One can easily see whether a collection has anything to offer for a particular interest.

One can easily see contexts in which a given same text sequence is repeated (which shows that an implicit reference such as uncredited quotation can be read very explicitly, a fact that calls for further explorations by writers).

What is not so easy to see is which texts are not indexed - what is missing. Control over the corpus of texts is another device available to providers of online collections and also exploited for various ends. The larger collection the more possibilities are at disposal.

Another instance of obfuscation comes with sorting search results - there is hardly a more ambivalent notion than "relevance". Displaying results is subject to relatively limited interface design options--it normally comes down to a list. Here, setting rules for sorting is available as yet another device.

And so on.

An interesting thing about these devices, or "grey media" (after Fuller and Goffey), is that they reveal not only epistemic but also poetic conditions of operating online text collections.

From the perspective of full text search, structures don't matter much, a collection is simply one long "shelf", or even one long text, one book if you like. It is not "messy" because it is not meant to be read cover to cover. Where the reading begins is in a passage, an excerpt, where a searched term appears.

It needs to be noted how little this quite common way of reading books has "translated" into ways of writing them. More than a hundred years ago Otlet wrote that "once one read; today one refers to, checks through, skims." The normativity of that statement is questionable, but we have certainly already had a long time to develop what was once something to condemn into just another technique, skill.

Here, there is something to learn from popular online journalism and from Twitter. There the writing revolves around paragraphs and tweets, each somehow standing on its own. An ideal way of writing "compatible" with the availability of full text search would be in the form of sequences of paragraphs, each paragraph standing as a self-contained story, ready to be taken out of the context. To accommodate also the possibility of further reading of the text departing from a paragraph one "lands on" (proceeding forward or backward) the form calls for somewhat fractal, or hologrammatic, writing when the content of the whole book can be summed up by any of its paragraphs. This doesn't mean to simply publish books of aphorisms or anecdotes but to search for new ways of letting the whole become more than a sum of its parts. And to reimagine the book differently than a mere sum of its pasts.

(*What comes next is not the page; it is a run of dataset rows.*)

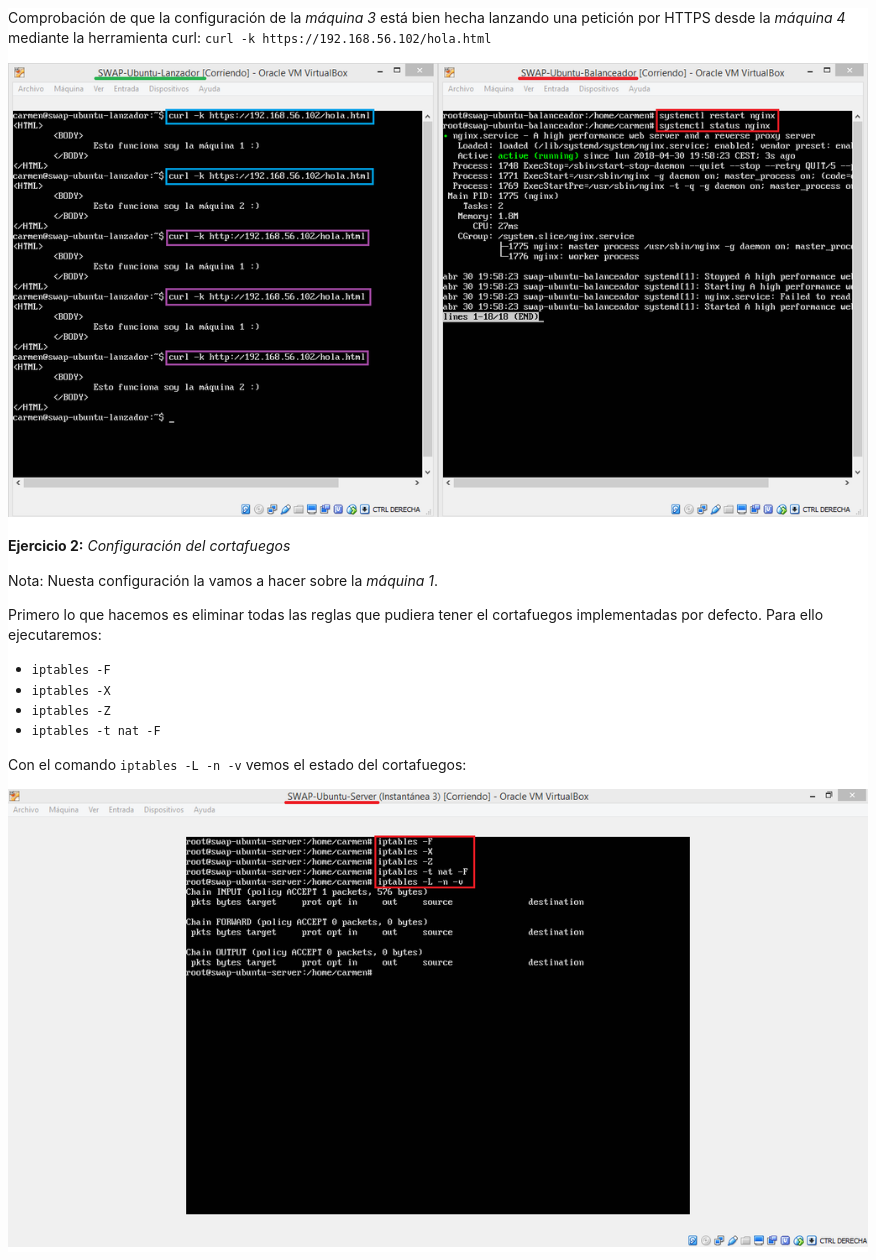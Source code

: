 Comprobación de que la configuración de la *máquina 3* está bien hecha lanzando una petición por HTTPS desde la *máquina 4* mediante la herramienta curl:
`curl -k https://192.168.56.102/hola.html`

![Petición mediante https m3](https://github.com/carmendg/SWAP/blob/master/Practicas/Practica%204/Imagenes/captura10.png "petición mediante https m3")

**Ejercicio 2:** *Configuración del cortafuegos*

Nota: Nuesta configuración la vamos a hacer sobre la *máquina 1*.

Primero lo que hacemos es eliminar todas las reglas que pudiera tener el cortafuegos implementadas por defecto. Para ello ejecutaremos:
* `iptables -F`
* `iptables -X`
* `iptables -Z`
* `iptables -t nat -F`

Con el comando `iptables -L -n -v` vemos el estado del cortafuegos:

![Comprobación del estado después de eliminar las reglas](https://github.com/carmendg/SWAP/blob/master/Practicas/Practica%204/Imagenes/captura11.png "Comprobación del estado después de eliminar las reglas")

What classification schemes divide into shelves and subshelves the index treats as a single shelf. Despite that it is more intuitive to find things on it, even if it gets very long. This is not to say that classifications are automatically made obsolete, only that their normative power is not what it used to be. At the same time, it is not impossible to imagine whole collections being structured into clusters by computation, i.e. according to the specificity of expressions and jargons occurring across various groups of texts (calculable as certain ratios of occurrences of words using tf-idf analysis, even on the fly) or according to densities of bibliographic interrelationships. This is one of the ways in which the normative classificatory power of universalising human minds may get outdone by algorithmic procedures for which knowledge is mere words, words without semantics, instead representing quantities of their occurrences, numbers.

While in c1900 classification schemes were crafted by the minds of individual library theorists and, channeled through libraries, in turn regulated the ordering of scholarly disciplines and knowledge, today this craft becomes strangely echoed by regulatory and normative power of devices of searching, sorting and clustering vast bodies of texts.

Various utilitarian, political and aesthetic motives has led us to take part in wider processes of digitisation. What stands ahead is also to reimagine what digits do to letters.

Dušan Barok

Written 4-5 June 2015 in Bergen and Zagreb. Slightly edited 10 June 2015.